Steve Carolan, National Sales Manager for Dayco, discusses the role of auxiliary drive belts in the performance and reliability of CV air conditioning.
With progress made alongside vehicle design and development, long gone are the days when the typical lorry, bus, or coach relied on a single belt to drive the auxiliary drive system, as the advent of additional equipment has led to a huge increase in demand for power, which has to be drawn from the engine.
As a result, multiple belts are now commonplace and, in some applications – such as intercontinental coaches – there can be as many as eight individual belts working in unison to ensure the correct operation of the alternator(s), water pump, power steering pump, hydraulic pump, and air compressors for the braking system. These are in addition to the growing requirements of the air conditioning system.

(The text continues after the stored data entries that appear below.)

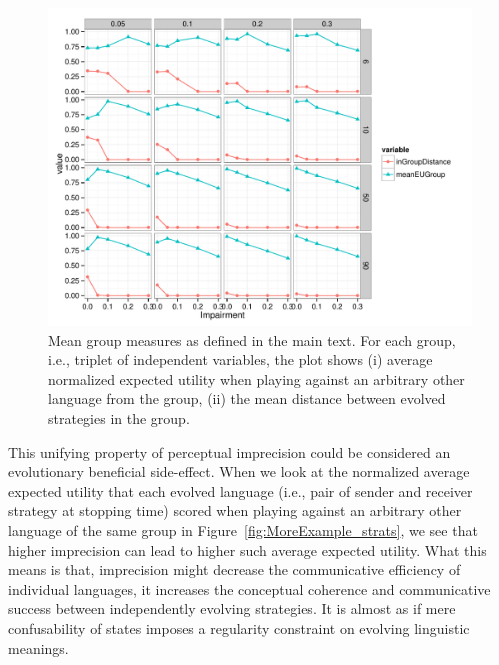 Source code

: \begin{figure}
  \centering

    \includegraphics[width=\textwidth]{plots/WithinGroupMeasures.pdf}

    \caption{Mean group measures as defined in the main text. For each
      group, i.e., triplet of independent variables, the plot shows
      (i) average normalized expected utility when playing against an
      arbitrary other language from the group, (ii) the mean distance
      between evolved strategies in the group.}
  \label{fig:AverageEUinGroups}
\end{figure}

This unifying property of perceptual imprecision could be considered
an evolutionary beneficial side-effect. When we look at the normalized
average expected utility that each evolved language (i.e., pair of
sender and receiver strategy at stopping time) scored when playing
against an arbitrary other language of the same group in
Figure~\ref{fig:MoreExample_strats}, we see that higher imprecision
can lead to higher such average expected utility. What this means is
that, imprecision might decrease the communicative efficiency of
individual languages, it increases the conceptual coherence and
communicative success between independently evolving strategies. It is
almost as if mere confusability of states imposes a regularity
constraint on evolving linguistic meanings.




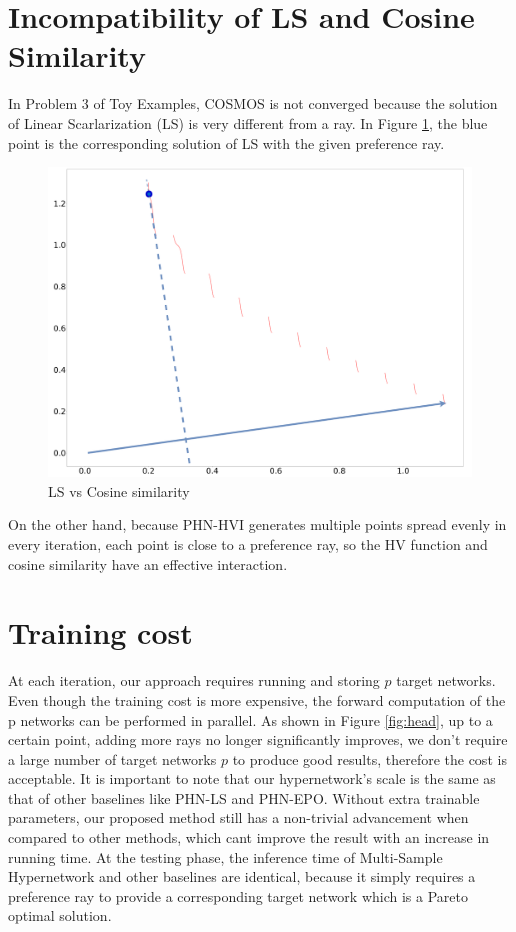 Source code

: \documentclass[letterpaper]{article} %
\newcommand{\ourmodel}{PHN-HVI }
\begin{document}
\section{Incompatibility of LS and Cosine Similarity }
In Problem 3 of Toy Examples, COSMOS is not converged because the solution of Linear Scarlarization (LS) is very different from a ray. In Figure \ref{fig:ls_cs}, the blue point is the corresponding solution of LS with the given preference ray.
\begin{figure}[!htb]
    \centering
    \includegraphics[width = .65\columnwidth]{figures/ls_vs_cosine.drawio.pdf}
    \caption{LS vs Cosine similarity}
    \label{fig:ls_cs}
\end{figure}

On the other hand, because \ourmodel generates multiple points spread evenly in every iteration, each point is close to a preference ray, so the HV function and cosine similarity have an effective interaction.


\section{Training cost}
At each iteration, our approach requires running and storing $p$ target networks. Even though the training cost is more expensive, the forward computation of the p networks can be performed in parallel. As shown in Figure \ref{fig:head}, up to a certain point, adding more rays no longer significantly improves, we don't require a large number of target networks $p$ to produce good results, therefore the cost is acceptable. It is important to note that our hypernetwork's scale is the same as that of other baselines like PHN-LS and PHN-EPO. Without extra trainable parameters, our proposed method still has a non-trivial advancement when compared to other methods, which cant improve the result with an increase in running time. At the testing phase, the inference time of Multi-Sample Hypernetwork and other baselines are identical, because it simply requires a preference ray to provide a corresponding target network which is a Pareto optimal solution.
\end{document}
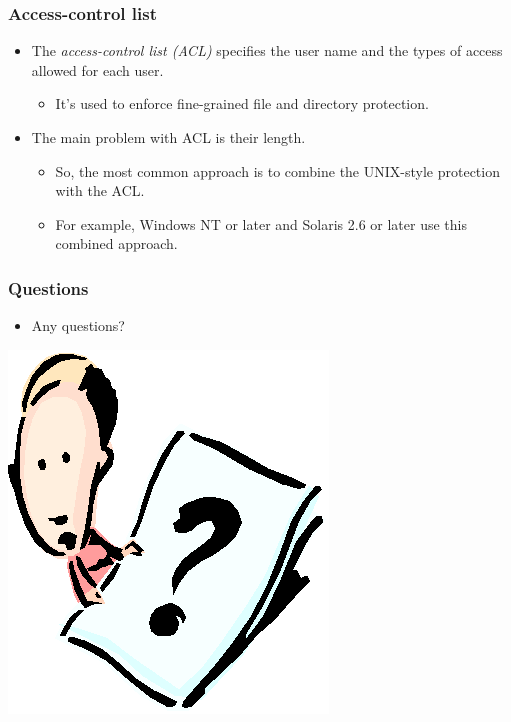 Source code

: \documentclass[CJKutf8,xcolor=pdftex,dvipsnames,table]{beamer}
\begin{document}
\begin{CJK*}{UTF8}{song}
  \begin{frame}
    \frametitle{Access-control list} \pause
    \begin{itemize}
    \item The \emph{access-control list (ACL)} specifies the user name and the types of access allowed for each user. \pause
      \begin{itemize}
      \item It's used to enforce fine-grained file and directory protection. \pause
      \end{itemize}
    \item The main problem with ACL is their length. \pause
      \begin{itemize}
      \item So, the most common approach is to combine the UNIX-style protection with the ACL. \pause
      \item For example, Windows NT or later and Solaris 2.6 or later use this combined approach.
      \end{itemize}
    \end{itemize}
  \end{frame}
  
  \begin{frame}
    \frametitle{Questions}
    \begin{itemize}
    \item Any questions?
    \end{itemize}
    \begin{center}
      \includegraphics[scale=.5]{question}
    \end{center}
  \end{frame}
  

\end{CJK*}
\end{document}

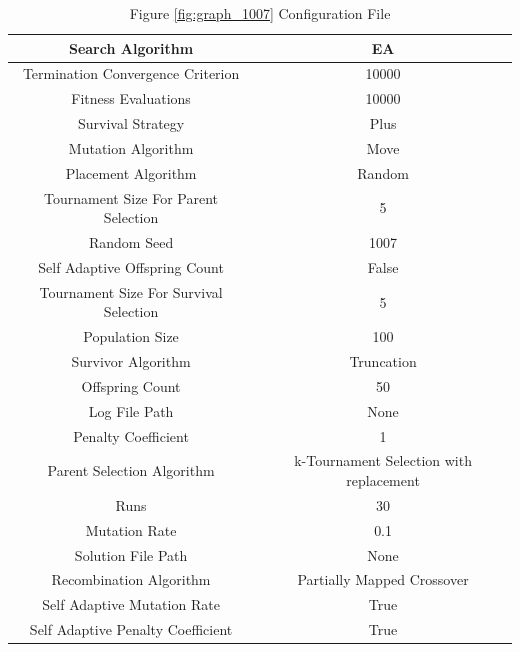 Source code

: \documentclass{standalone}
\begin{document}
\begin{table}[!htb]
	\centering
	\caption{Figure \ref{fig:graph_1007} Configuration File}
	\label{tab:graph_1007}
	\begin{tabular}{| c | c |}
		\hline
		Search Algorithm		& EA		 \\
		\hline
		Termination Convergence Criterion		& 10000		 \\
		\hline
		Fitness Evaluations		& 10000		 \\
		\hline
		Survival Strategy		& Plus		 \\
		\hline
		Mutation Algorithm		& Move		 \\
		\hline
		Placement Algorithm		& Random		 \\
		\hline
		Tournament Size For Parent Selection		& 5		 \\
		\hline
		Random Seed		& 1007		 \\
		\hline
		Self Adaptive Offspring Count		& False		 \\
		\hline
		Tournament Size For Survival Selection		& 5		 \\
		\hline
		Population Size		& 100		 \\
		\hline
		Survivor Algorithm		& Truncation		 \\
		\hline
		Offspring Count		& 50		 \\
		\hline
		Log File Path		& None		 \\
		\hline
		Penalty Coefficient		& 1		 \\
		\hline
		Parent Selection Algorithm		& k-Tournament Selection with replacement		 \\
		\hline
		Runs		& 30		 \\
		\hline
		Mutation Rate		& 0.1		 \\
		\hline
		Solution File Path		& None		 \\
		\hline
		Recombination Algorithm		& Partially Mapped Crossover		 \\
		\hline
		Self Adaptive Mutation Rate		& True		 \\
		\hline
		Self Adaptive Penalty Coefficient		& True		 \\
		\hline
	\end{tabular}
\end{table}
\end{document}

Today, air conditioning is not considered a luxury; instead, it’s seen as a safety system, particularly for long distance lorry drivers, those using agricultural machinery in the heat of the day, and for coaches that must be able to keep a large number of passengers comfortable and the driver alert.

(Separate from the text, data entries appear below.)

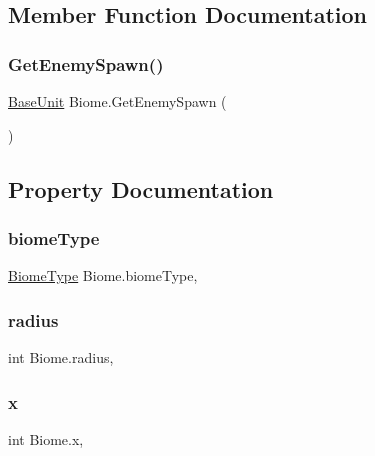 \subsection{Member Function Documentation}
\mbox{\label{class_biome_abfb2b6d9c6ae23d0d7f247e10b568a9e}} 
\subsubsection{\texorpdfstring{GetEnemySpawn()}{GetEnemySpawn()}}
{\footnotesize\ttfamily \mbox{\hyperlink{class_base_unit}{Base\+Unit}} Biome.\+Get\+Enemy\+Spawn (\begin{DoxyParamCaption}{ }\end{DoxyParamCaption})}



\subsection{Property Documentation}
\mbox{\label{class_biome_a0b8fc33054a627c978fa9d81573a9e1d}} 
\subsubsection{\texorpdfstring{biomeType}{biomeType}}
{\footnotesize\ttfamily \mbox{\hyperlink{class_biome_a7ddcfcc6d4e88c5eb73df6827df862da}{Biome\+Type}} Biome.\+biome\+Type\hspace{0.3cm}{\ttfamily [get]}, {\ttfamily [set]}}

\mbox{\label{class_biome_a71b951bc82d85f930f9c6135a79a2bbc}} 
\subsubsection{\texorpdfstring{radius}{radius}}
{\footnotesize\ttfamily int Biome.\+radius\hspace{0.3cm}{\ttfamily [get]}, {\ttfamily [set]}}

\mbox{\label{class_biome_ae63d1400ef2eaa0c520bec593aa2e90d}} 
\subsubsection{\texorpdfstring{x}{x}}
{\footnotesize\ttfamily int Biome.\+x\hspace{0.3cm}{\ttfamily [get]}, {\ttfamily [set]}}

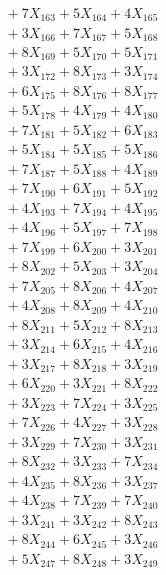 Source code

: \documentclass[a4paper,10pt]{article}
\begin{document}
{\begin{align}
&\;  + 7 X_{163} + 5 X_{164} + 4 X_{165} \\[0.3ex]
&\;  + 3 X_{166} + 7 X_{167} + 5 X_{168} \\[0.3ex]
&\;  + 8 X_{169} + 5 X_{170} + 5 X_{171} \\[0.3ex]
&\;  + 3 X_{172} + 8 X_{173} + 3 X_{174} \\[0.3ex]
&\;  + 6 X_{175} + 8 X_{176} + 8 X_{177} \\[0.3ex]
&\;  + 5 X_{178} + 4 X_{179} + 4 X_{180} \\[0.3ex]
&\;  + 7 X_{181} + 5 X_{182} + 6 X_{183} \\[0.3ex]
&\;  + 5 X_{184} + 5 X_{185} + 5 X_{186} \\[0.3ex]
&\;  + 7 X_{187} + 5 X_{188} + 4 X_{189} \\[0.5ex]\allowbreak
&\;  + 7 X_{190} + 6 X_{191} + 5 X_{192} \\[0.3ex]
&\;  + 4 X_{193} + 7 X_{194} + 4 X_{195} \\[0.3ex]
&\;  + 4 X_{196} + 5 X_{197} + 7 X_{198} \\[0.3ex]
&\;  + 7 X_{199} + 6 X_{200} + 3 X_{201} \\[0.3ex]
&\;  + 8 X_{202} + 5 X_{203} + 3 X_{204} \\[0.3ex]
&\;  + 7 X_{205} + 8 X_{206} + 4 X_{207} \\[0.3ex]
&\;  + 4 X_{208} + 8 X_{209} + 4 X_{210} \\[0.3ex]
&\;  + 8 X_{211} + 5 X_{212} + 8 X_{213} \\[0.3ex]
&\;  + 3 X_{214} + 6 X_{215} + 4 X_{216} \\[0.3ex]
&\;  + 3 X_{217} + 8 X_{218} + 3 X_{219} \\[0.5ex]\allowbreak
&\;  + 6 X_{220} + 3 X_{221} + 8 X_{222} \\[0.3ex]
&\;  + 3 X_{223} + 7 X_{224} + 3 X_{225} \\[0.3ex]
&\;  + 7 X_{226} + 4 X_{227} + 3 X_{228} \\[0.3ex]
&\;  + 3 X_{229} + 7 X_{230} + 3 X_{231} \\[0.3ex]
&\;  + 8 X_{232} + 3 X_{233} + 7 X_{234} \\[0.3ex]
&\;  + 4 X_{235} + 8 X_{236} + 3 X_{237} \\[0.3ex]
&\;  + 4 X_{238} + 7 X_{239} + 7 X_{240} \\[0.3ex]
&\;  + 3 X_{241} + 3 X_{242} + 8 X_{243} \\[0.3ex]
&\;  + 8 X_{244} + 6 X_{245} + 3 X_{246} \\[0.3ex]
&\;  + 5 X_{247} + 8 X_{248} + 3 X_{249} \\[0.5ex]\allowbreak

\end{align}}
\end{document}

In many of these applications, not only do they need to employ large capacity air conditioning compressors, they are often installed in exceptionally confined spaces where extreme heat and reduced air flow combine to produce an even more challenging operational environment.

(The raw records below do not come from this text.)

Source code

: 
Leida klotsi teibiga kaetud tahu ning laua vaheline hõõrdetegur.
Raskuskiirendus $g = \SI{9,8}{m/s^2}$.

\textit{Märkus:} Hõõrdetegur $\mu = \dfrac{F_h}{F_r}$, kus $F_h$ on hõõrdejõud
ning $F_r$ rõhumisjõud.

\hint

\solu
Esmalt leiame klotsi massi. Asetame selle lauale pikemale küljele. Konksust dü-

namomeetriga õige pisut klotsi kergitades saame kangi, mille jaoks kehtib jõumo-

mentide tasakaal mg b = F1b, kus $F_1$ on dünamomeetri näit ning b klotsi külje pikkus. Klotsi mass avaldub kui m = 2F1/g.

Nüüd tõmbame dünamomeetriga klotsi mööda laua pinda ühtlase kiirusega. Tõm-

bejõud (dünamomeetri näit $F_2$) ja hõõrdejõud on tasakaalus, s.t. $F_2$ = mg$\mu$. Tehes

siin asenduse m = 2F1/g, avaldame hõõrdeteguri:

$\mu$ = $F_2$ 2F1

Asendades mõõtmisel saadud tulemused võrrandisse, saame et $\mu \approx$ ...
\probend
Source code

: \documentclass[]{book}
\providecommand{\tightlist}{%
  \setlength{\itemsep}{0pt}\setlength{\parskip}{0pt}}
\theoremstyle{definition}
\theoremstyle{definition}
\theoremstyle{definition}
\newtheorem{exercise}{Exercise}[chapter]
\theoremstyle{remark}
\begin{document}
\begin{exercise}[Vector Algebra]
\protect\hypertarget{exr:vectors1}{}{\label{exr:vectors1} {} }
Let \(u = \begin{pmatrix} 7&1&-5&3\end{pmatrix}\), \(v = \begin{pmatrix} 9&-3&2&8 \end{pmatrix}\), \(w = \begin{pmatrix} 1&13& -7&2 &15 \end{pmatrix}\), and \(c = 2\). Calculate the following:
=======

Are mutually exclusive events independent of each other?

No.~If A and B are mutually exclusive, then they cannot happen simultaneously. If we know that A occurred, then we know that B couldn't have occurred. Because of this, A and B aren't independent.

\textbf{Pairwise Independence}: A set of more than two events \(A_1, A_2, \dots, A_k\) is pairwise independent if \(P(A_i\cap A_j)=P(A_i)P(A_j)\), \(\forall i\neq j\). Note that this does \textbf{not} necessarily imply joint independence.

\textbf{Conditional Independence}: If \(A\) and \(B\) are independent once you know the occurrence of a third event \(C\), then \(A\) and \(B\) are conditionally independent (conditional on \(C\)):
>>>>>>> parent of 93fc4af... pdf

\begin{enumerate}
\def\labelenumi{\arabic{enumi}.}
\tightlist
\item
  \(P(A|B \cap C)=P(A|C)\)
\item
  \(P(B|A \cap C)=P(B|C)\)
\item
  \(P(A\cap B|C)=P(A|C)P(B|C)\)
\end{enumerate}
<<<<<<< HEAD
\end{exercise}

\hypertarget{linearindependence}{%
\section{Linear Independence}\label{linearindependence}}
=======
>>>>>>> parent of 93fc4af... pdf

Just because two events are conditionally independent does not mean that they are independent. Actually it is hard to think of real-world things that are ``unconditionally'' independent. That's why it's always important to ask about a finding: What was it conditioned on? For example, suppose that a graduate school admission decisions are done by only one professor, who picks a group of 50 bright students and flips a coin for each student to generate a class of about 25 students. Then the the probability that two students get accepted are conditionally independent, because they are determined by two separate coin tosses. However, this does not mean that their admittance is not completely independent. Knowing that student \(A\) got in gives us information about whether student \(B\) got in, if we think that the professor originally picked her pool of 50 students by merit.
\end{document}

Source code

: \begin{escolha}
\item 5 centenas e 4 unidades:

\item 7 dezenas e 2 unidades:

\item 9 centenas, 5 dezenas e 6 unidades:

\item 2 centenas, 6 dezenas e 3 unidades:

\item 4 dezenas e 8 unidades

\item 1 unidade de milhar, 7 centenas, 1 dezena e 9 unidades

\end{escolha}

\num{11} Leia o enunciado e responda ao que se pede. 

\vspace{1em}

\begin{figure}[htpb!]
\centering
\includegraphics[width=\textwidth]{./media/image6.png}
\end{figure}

As the auxiliary belt is central to the overall reliability of the vehicle, the performance of the belt is vital for the effective operation of the drive system and, in most applications these days, these are multi-groove ‘V’ belts, which are generically referred to as auxiliary belts.
There are considerable advantages with the auxiliary belt over the traditional single ‘V’ alternative, but perhaps the most obvious is the fact that they generally have a greater surface contact area driving the pulleys and, being thinner in section, can be used on smaller diameter pulleys, making them particularly suitable for installation in the confined spaces mentioned earlier.
In addition to the operational challenges of intricate routing, excessive heat, and a lack of space, there are practical installation issues that CV workshops and fleet operators must consider when replacing auxiliary belts and their related components. These installations can be complex and time consuming, therefore, they must be undertaken carefully, using only the highest quality components. This is of even high importance when these vehicles are intended for commercial uses, as any downtime is a major cost to the operator. Dayco’s auxiliary belt range incorporates the latest materials and world class manufacturing processes to ensure outstanding performance, lower noise transmission, and maximum service life. Each belt is designed and specifically engineered for each vehicle manufacturer and the different requirements of their vehicle applications.